Traditional Japanese tea ceremony ‘served’ in English

Tea bowl and utensils.| Photo courtesy of Maiko Behr

Tea bowl and utensils.| Photo courtesy of Maiko Behr

Maiko Behr, a Japanese tea ceremony expert who teaches tea ceremony workshops to English speakers at the Nikkei National Museum and Cultural Centre, has been holding tea ceremony workshops at the Nikkei Centre since the summer of 2013. This September, she will be giving her 14th workshop.

I participated in the Tea Ceremony Club at the Nikkei Centre, which is held in Japanese, and I felt that it was important to offer the opportunity to learn about tea ceremonies to English speakers as well,” says Behr.

The workshops can accommodate individuals interested in taking one class.

“Participants can take the workshop just once or they can come back as many times as they want and learn something new each time,” says Behr. “Each session is a self-contained unit so it is not necessary to attend them in a particular sequence and participants can choose the topics that are most interesting to them personally.”

Nature’s place in the ceremony

Behr teaches a different workshop monthly to fit to the season. Each workshop surrounding the practice of Japanese tea ceremonies differs from one another by focusing on different aspects of the cultural art and history.

“A keen awareness of the changing of the seasons and the passing of time is a fundamental attribute of Japanese traditional culture in general and it is critical to the appreciation of Japanese tea ceremony,” Behr explains.

Through the workshops, students learn the guidelines of how to properly drink tea in a ceremonial setting as well as how to make the experience unique for all involved. In particular, the here and now aspect of tea ceremonies is very present in Behr’s seasonal workshops where she teaches how to live in the moment.

“For [Japanese tea ceremonies], the changing of the seasons is extremely important because nature is always around us, but it is also always changing, drawing attention to those constant changes in nature,” says Behr. “We are able to appreciate the uniqueness of the current moment.”

Diverse interests

The idea of taking a tea ceremony workshop is attractive to many different people for many different reasons.

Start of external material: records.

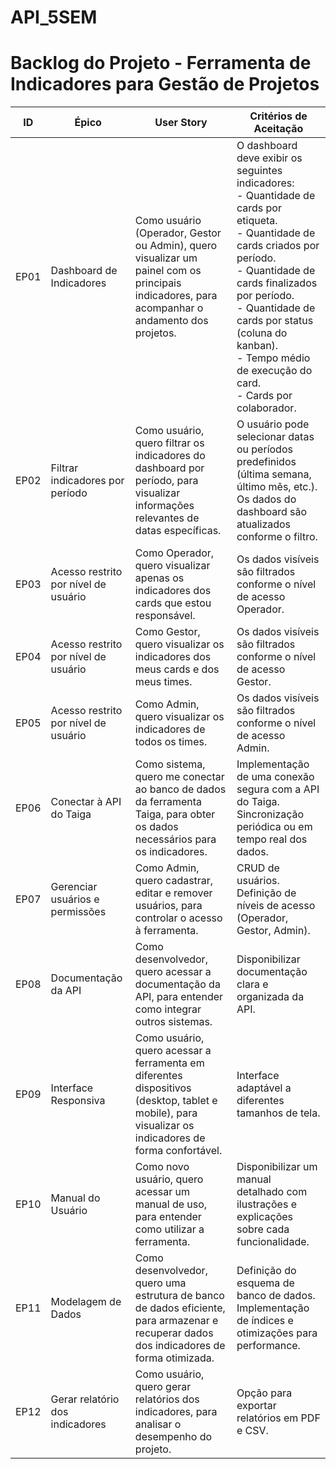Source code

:# API_5SEM

# Backlog do Projeto - Ferramenta de Indicadores para Gestão de Projetos

| ID  | Épico | User Story | Critérios de Aceitação |
|------|-----------| -----------| -----------------------|
| EP01 | Dashboard de Indicadores | Como usuário (Operador, Gestor ou Admin), quero visualizar um painel com os principais indicadores, para acompanhar o andamento dos projetos. | O dashboard deve exibir os seguintes indicadores:<br>- Quantidade de cards por etiqueta.<br>- Quantidade de cards criados por período.<br>- Quantidade de cards finalizados por período.<br>- Quantidade de cards por status (coluna do kanban).<br>- Tempo médio de execução do card.<br>- Cards por colaborador. |
| EP02 | Filtrar indicadores por período | Como usuário, quero filtrar os indicadores do dashboard por período, para visualizar informações relevantes de datas específicas. | O usuário pode selecionar datas ou períodos predefinidos (última semana, último mês, etc.).<br>Os dados do dashboard são atualizados conforme o filtro. |
| EP03 | Acesso restrito por nível de usuário | Como Operador, quero visualizar apenas os indicadores dos cards que estou responsável. | Os dados visíveis são filtrados conforme o nível de acesso Operador.
| EP04 | Acesso restrito por nível de usuário | Como Gestor, quero visualizar os indicadores dos meus cards e dos meus times. | Os dados visíveis são filtrados conforme o nível de acesso Gestor.
| EP05 | Acesso restrito por nível de usuário | Como Admin, quero visualizar os indicadores de todos os times. | Os dados visíveis são filtrados conforme o nível de acesso Admin. |
| EP06 | Conectar à API do Taiga | Como sistema, quero me conectar ao banco de dados da ferramenta Taiga, para obter os dados necessários para os indicadores. | Implementação de uma conexão segura com a API do Taiga.<br>Sincronização periódica ou em tempo real dos dados. |
| EP07 | Gerenciar usuários e permissões | Como Admin, quero cadastrar, editar e remover usuários, para controlar o acesso à ferramenta. | CRUD de usuários.<br>Definição de níveis de acesso (Operador, Gestor, Admin). |
| EP08 | Documentação da API | Como desenvolvedor, quero acessar a documentação da API, para entender como integrar outros sistemas. | Disponibilizar documentação clara e organizada da API. |
| EP09 | Interface Responsiva | Como usuário, quero acessar a ferramenta em diferentes dispositivos (desktop, tablet e mobile), para visualizar os indicadores de forma confortável. | Interface adaptável a diferentes tamanhos de tela. |
| EP10 | Manual do Usuário | Como novo usuário, quero acessar um manual de uso, para entender como utilizar a ferramenta. | Disponibilizar um manual detalhado com ilustrações e explicações sobre cada funcionalidade. |
| EP11 | Modelagem de Dados | Como desenvolvedor, quero uma estrutura de banco de dados eficiente, para armazenar e recuperar dados dos indicadores de forma otimizada. | Definição do esquema de banco de dados.<br>Implementação de índices e otimizações para performance. |
| EP12 | Gerar relatório dos indicadores | Como usuário, quero gerar relatórios dos indicadores, para analisar o desempenho do projeto. | Opção para exportar relatórios em PDF e CSV. |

“Some people just love drinking tea and want to sample the matcha teas and sweets. Some people are interested in wearing kimonos. Some people are interested in samurai history. Some people love Japanese culture in general and want to learn more about it,” says Behr.

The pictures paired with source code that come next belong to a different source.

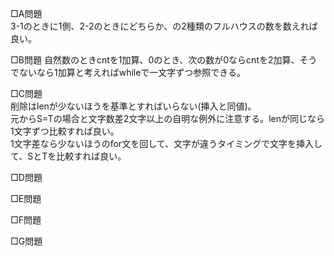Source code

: □A問題  
3-1のときに1側、2-2のときにどちらか、の2種類のフルハウスの数を数えれば良い。  

□B問題
自然数のときcntを1加算、0のとき、次の数が0ならcntを2加算、そうでないなら1加算と考えればwhileで一文字ずつ参照できる。

□C問題  
削除はlenが少ないほうを基準とすればいらない(挿入と同値)。  
元からS=Tの場合と文字数差2文字以上の自明な例外に注意する。lenが同じなら1文字ずつ比較すれば良い。  
1文字差なら少ないほうのfor文を回して、文字が違うタイミングで文字を挿入して、SとTを比較すれば良い。  

□D問題  


□E問題  


□F問題  


□G問題  

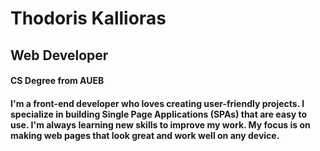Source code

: # Thodoris Kallioras

## Web Developer

####  CS Degree from AUEB 

#### I'm a front-end developer who loves creating user-friendly projects. I specialize in building Single Page Applications (SPAs) that are easy to use. I'm always learning new skills to improve my work. My focus is on making web pages that look great and work well on any device.
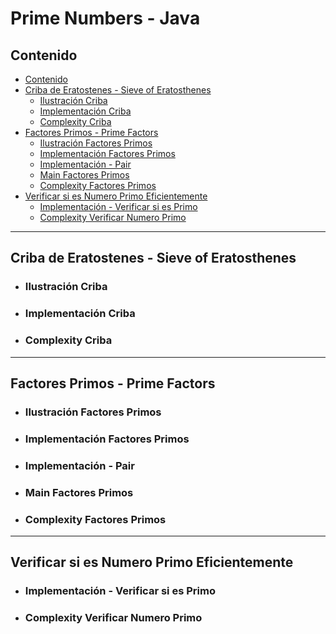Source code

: # Prime Numbers - Java

## Contenido

* [Contenido](#contenido)
* [Criba de Eratostenes - Sieve of Eratosthenes](#criba-de-eratostenes---sieve-of-eratosthenes)
    * [Ilustración Criba](#ilustración-criba)
    * [Implementación Criba](#implementación-criba)
    * [Complexity Criba](#complexity-criba)
* [Factores Primos - Prime Factors](#factores-primos---prime-factors)
     * [Ilustración Factores Primos](#ilustración-factores-primos)
     * [Implementación Factores Primos](#implementación-factores-primos)
     * [Implementación - Pair](#implementación---pair)
     * [Main Factores Primos](#main-factores-primos)
     * [Complexity Factores Primos](#complexity-factores-primos)
* [Verificar si es Numero Primo Eficientemente](#verificar-si-es-numero-primo-eficientemente)
    * [Implementación - Verificar si es Primo](#implementación---verificar-si-es-primo)
    * [Complexity Verificar Numero Primo](#complexity-verificar-numero-primo)

---

## Criba de Eratostenes - Sieve of Eratosthenes

* ### Ilustración Criba

* ### Implementación Criba

* ### Complexity Criba

---

## Factores Primos - Prime Factors

* ### Ilustración Factores Primos

* ### Implementación Factores Primos

* ### Implementación - Pair

* ### Main Factores Primos

* ### Complexity Factores Primos
---

## Verificar si es Numero Primo Eficientemente

* ### Implementación - Verificar si es Primo

* ### Complexity Verificar Numero Primo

The list of motivations to take a workshop like this goes on and on, but all reasons are related to the art of the tea ceremony.

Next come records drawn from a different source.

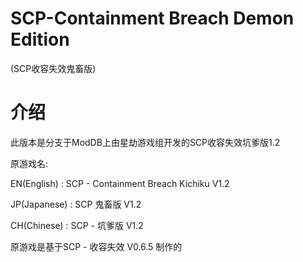 # SCP-Containment Breach Demon Edition
(SCP收容失效鬼畜版)

# 介绍
此版本是分支于ModDB上由星劫游戏组开发的SCP收容失效坑爹版1.2

原游戏名:

EN(English) : SCP - Containment Breach  Kichiku V1.2

JP(Japanese) :  SCP 鬼畜版 V1.2

CH(Chinese) : SCP - 坑爹版 V1.2
                                                            
原游戏是基于SCP - 收容失效 V0.6.5 制作的
                                                          




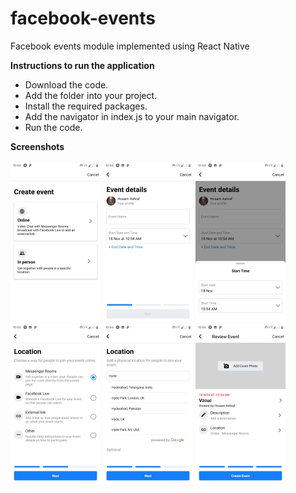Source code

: # facebook-events
Facebook events module implemented using React Native

<b>Instructions to run the application</b>
* Download the code.
* Add the folder into your project.
* Install the required packages.
* Add the navigator in index.js to your main navigator. 
* Run the code.

<b>Screenshots</b>
<br><br>
![Select event type screen](assets/Select-type.png)
![Add details screen](assets/Add-details.png)
![Add time screen](assets/Add-time.png)
![Location types online screen](assets/Location-types-online.png)
![Location screen](assets/Location.png)
![Create event screen](assets/Create.png)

“Even when people come from very different entry points, they often find that there is much more to the practice of tea than they realized and the more they learn about it the broader their interest becomes,” says Behr.

Through taking Behr’s workshops, people are often surprised by how much there is to learn about the art of tea.

“Although I think that each person takes away something different from the workshops, one common response is that people are always amazed at how much more complex the art form is than they expected,” adds Behr.

Discussing the art of the tea ceremony and the thematic content is always interesting, finds Behr, but what tends to be more significant is the tranquil experience of sitting in the tea room.

“[It] has a contemplative effect that grounds us and focuses our senses on the present, creating a period of calm and mindfulness of our surroundings that is a small but welcome escape from our otherwise hectic day-to-day lives,” says Behr.


Maiko Behr’s series of workshops begins with Otsukimi (Moon-Viewing Tea) on Sunday, Sept. 13.